:: Material provided ::
┌────────

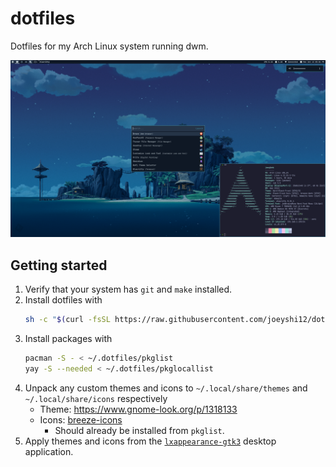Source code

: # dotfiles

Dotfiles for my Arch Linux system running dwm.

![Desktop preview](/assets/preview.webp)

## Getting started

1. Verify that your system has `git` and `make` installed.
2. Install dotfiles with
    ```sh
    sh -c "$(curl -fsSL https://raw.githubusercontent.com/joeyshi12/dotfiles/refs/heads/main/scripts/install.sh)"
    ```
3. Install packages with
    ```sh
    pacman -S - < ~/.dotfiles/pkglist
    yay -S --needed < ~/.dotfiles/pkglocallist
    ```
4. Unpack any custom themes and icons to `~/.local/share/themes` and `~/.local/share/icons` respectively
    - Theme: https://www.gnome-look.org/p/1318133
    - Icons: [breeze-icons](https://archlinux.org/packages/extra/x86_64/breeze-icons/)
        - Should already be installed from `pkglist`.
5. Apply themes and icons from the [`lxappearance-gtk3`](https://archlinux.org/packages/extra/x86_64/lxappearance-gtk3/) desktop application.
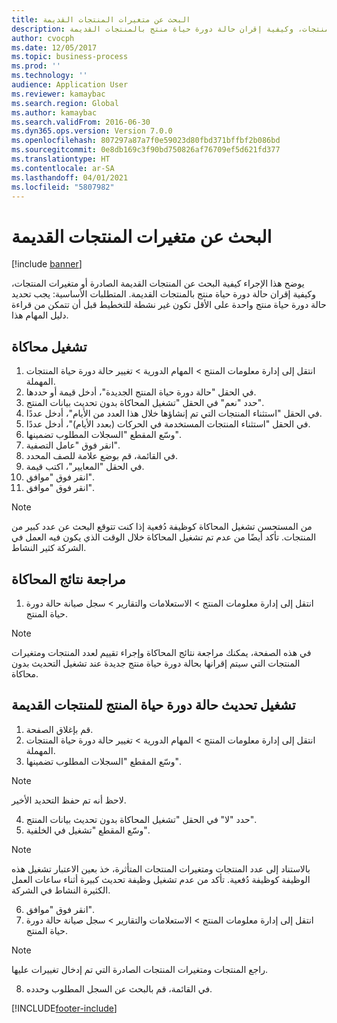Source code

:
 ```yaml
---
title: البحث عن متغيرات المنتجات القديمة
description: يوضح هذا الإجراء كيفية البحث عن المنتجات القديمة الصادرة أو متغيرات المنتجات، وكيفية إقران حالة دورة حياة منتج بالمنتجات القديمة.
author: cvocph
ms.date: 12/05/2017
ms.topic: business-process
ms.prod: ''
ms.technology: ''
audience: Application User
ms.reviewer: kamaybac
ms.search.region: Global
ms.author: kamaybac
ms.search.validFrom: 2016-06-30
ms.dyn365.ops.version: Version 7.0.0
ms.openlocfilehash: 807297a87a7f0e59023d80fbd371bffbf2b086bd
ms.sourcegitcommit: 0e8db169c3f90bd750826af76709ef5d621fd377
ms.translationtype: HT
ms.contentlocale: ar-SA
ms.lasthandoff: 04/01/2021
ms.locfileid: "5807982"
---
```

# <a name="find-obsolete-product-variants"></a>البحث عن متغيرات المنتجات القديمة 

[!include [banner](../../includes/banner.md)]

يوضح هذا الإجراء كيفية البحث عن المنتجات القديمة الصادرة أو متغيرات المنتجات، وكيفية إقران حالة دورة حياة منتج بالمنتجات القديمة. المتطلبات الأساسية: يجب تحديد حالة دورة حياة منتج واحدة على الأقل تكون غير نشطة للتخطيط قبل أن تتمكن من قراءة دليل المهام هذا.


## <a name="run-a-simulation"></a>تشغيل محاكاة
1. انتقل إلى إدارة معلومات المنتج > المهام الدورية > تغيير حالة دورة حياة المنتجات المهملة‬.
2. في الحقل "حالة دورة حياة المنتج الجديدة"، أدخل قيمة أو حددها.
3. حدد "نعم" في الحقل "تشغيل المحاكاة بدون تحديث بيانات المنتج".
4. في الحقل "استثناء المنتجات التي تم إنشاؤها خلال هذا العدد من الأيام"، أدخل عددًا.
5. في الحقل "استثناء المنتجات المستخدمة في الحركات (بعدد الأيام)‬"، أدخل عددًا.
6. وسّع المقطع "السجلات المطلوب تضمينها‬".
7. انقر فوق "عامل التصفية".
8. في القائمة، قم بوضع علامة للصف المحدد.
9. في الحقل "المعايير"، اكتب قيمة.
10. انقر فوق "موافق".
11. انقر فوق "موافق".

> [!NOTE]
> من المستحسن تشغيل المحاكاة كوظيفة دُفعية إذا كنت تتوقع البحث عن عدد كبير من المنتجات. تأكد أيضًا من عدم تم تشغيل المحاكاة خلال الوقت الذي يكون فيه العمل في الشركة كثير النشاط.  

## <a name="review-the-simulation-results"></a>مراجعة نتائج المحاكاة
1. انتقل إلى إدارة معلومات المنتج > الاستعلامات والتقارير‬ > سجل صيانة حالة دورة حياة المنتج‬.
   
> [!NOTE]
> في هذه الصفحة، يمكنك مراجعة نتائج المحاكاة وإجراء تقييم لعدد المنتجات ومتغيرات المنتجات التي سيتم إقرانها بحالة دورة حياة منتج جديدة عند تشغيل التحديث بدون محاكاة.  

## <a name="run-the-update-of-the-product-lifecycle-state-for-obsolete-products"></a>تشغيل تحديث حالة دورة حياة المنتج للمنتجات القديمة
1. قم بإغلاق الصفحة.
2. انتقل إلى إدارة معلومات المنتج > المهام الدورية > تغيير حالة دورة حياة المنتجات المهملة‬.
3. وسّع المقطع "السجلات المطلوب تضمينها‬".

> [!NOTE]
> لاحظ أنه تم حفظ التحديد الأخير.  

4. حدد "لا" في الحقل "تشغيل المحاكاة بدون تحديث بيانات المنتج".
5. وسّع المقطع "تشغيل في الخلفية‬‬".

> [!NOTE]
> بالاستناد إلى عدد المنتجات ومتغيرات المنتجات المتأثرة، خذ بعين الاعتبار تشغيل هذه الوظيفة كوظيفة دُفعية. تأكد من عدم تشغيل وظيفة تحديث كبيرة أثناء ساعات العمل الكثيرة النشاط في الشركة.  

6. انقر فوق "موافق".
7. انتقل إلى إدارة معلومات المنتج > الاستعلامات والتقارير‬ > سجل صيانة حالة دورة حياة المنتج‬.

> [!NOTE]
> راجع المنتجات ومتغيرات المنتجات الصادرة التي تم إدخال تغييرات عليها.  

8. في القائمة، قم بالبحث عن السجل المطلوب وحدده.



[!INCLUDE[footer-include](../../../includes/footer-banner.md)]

└────────

:: Directions ::
From the line that contains "3. وسّع المقطع" to the last line of the material above, repeat every line exactly, keeping both the first and the last.

:: Solution to this exercise ::
3. وسّع المقطع "السجلات المطلوب تضمينها‬".

> [!NOTE]
> لاحظ أنه تم حفظ التحديد الأخير.  

4. حدد "لا" في الحقل "تشغيل المحاكاة بدون تحديث بيانات المنتج".
5. وسّع المقطع "تشغيل في الخلفية‬‬".

> [!NOTE]
> بالاستناد إلى عدد المنتجات ومتغيرات المنتجات المتأثرة، خذ بعين الاعتبار تشغيل هذه الوظيفة كوظيفة دُفعية. تأكد من عدم تشغيل وظيفة تحديث كبيرة أثناء ساعات العمل الكثيرة النشاط في الشركة.  

6. انقر فوق "موافق".
7. انتقل إلى إدارة معلومات المنتج > الاستعلامات والتقارير‬ > سجل صيانة حالة دورة حياة المنتج‬.

> [!NOTE]
> راجع المنتجات ومتغيرات المنتجات الصادرة التي تم إدخال تغييرات عليها.  

8. في القائمة، قم بالبحث عن السجل المطلوب وحدده.



[!INCLUDE[footer-include](../../../includes/footer-banner.md)]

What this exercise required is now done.